Но были и другие. Поблизости стоял молодой мужчина в кожаной куртке, с бородкой на живом, умном, торжественно сосредоточенном лице. С детьми пришел. Девочке – лет десять, мальчику – шесть-семь, но явно не впервые здесь. Дети не пялились по сторонам, не выглядели растерянными или подавленными, крутились и перешептываясь, не подозревая, как им повезло. Повезло, да. Меня в детстве раза два или три брала с собой в церковь тетя Маня, водить же регулярно (и грамотно!) было некому. А уж крестить – тем более. И вот теперь, на шестом десятке, решил восполнить недоданное судьбой.
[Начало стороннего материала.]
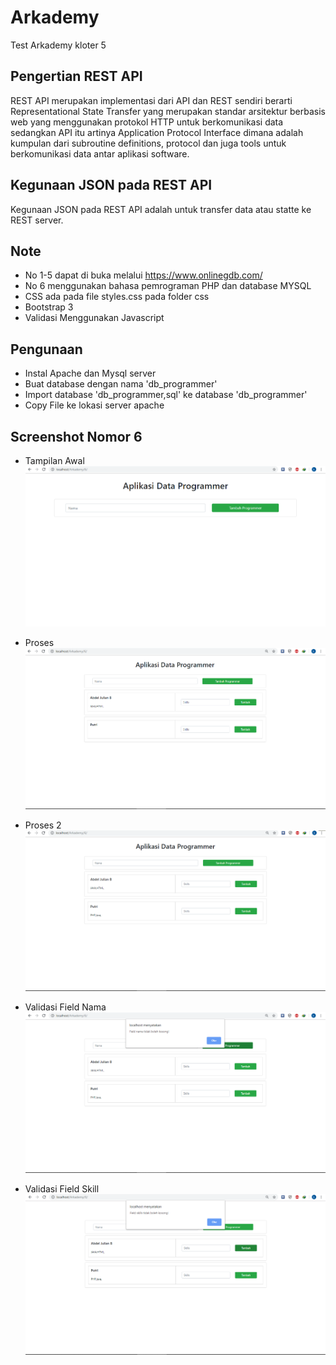 # Arkademy
Test Arkademy kloter 5

## Pengertian REST API
REST API merupakan implementasi dari API dan REST sendiri berarti Representational State Transfer yang merupakan standar arsitektur berbasis web yang menggunakan protokol HTTP untuk berkomunikasi data sedangkan API itu artinya Application Protocol Interface dimana adalah kumpulan dari subroutine definitions, protocol dan juga tools untuk berkomunikasi data antar aplikasi software.

## Kegunaan JSON pada REST API
Kegunaan JSON pada REST API adalah untuk transfer data atau statte ke REST server.

## Note
* No 1-5 dapat di buka melalui https://www.onlinegdb.com/
* No 6 menggunakan bahasa pemrograman PHP dan database MYSQL
* CSS ada pada file styles.css pada folder css
* Bootstrap 3
* Validasi Menggunakan Javascript

## Pengunaan
* Instal Apache dan Mysql server
* Buat database dengan nama 'db_programmer'
* Import database 'db_programmer,sql' ke database 'db_programmer'
* Copy File ke lokasi server apache

## Screenshot  Nomor 6
* Tampilan Awal
![alt text](https://github.com/bedeljani/B10K5-A/blob/master/Arkademy/6/img/awal.png)

* Proses
![alt text](https://github.com/bedeljani/B10K5-A/blob/master/Arkademy/6/img/2.png)

* Proses 2
![alt text](https://github.com/bedeljani/B10K5-A/blob/master/Arkademy/6/img/3.png)

* Validasi Field Nama
![alt text](https://github.com/bedeljani/B10K5-A/blob/master/Arkademy/6/img/validasi.png)

* Validasi Field Skill
![alt text](https://github.com/bedeljani/B10K5-A/blob/master/Arkademy/6/img/validasi2.png)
Сопровождала меня, разумеется, жена – в отличие от меня, крещенная еще в младенчестве, хотя и потихоньку от отца. К моему разочарованию, таинство происходило не в самом храме, а в небольшом, с облупившейся штукатуркой доме причта, то есть в административном, говоря светским языком, помещении.
Помимо меня, был еще один взрослый – парень лет двадцати пяти. Облаченные в длинные крестильные рубашки, стояли мы с ним на ступенях баптистерия, принятого мной за небольшой бассейн. Детей погружали в купель, на нас, взрослых, брызгали с помощью кропила – водица, обратил я внимание, была подогретой. Потом на меня был надет тот самый, купленный в Иерусалиме крестик, и мы трижды обошли гуськом, следом за батюшкой, поющим тропарь, в котором я не разобрал ни слова, наш безводный бассейн. Впереди несли детей, мы в резиновых тапочках осторожно двигались следом. Но когда началось пострижение волос – я слегка заволновался: у младенцев было что остричь, у моего взрослого напарника – тоже, а вот что возьмет полусонный священник с моей лысой головы?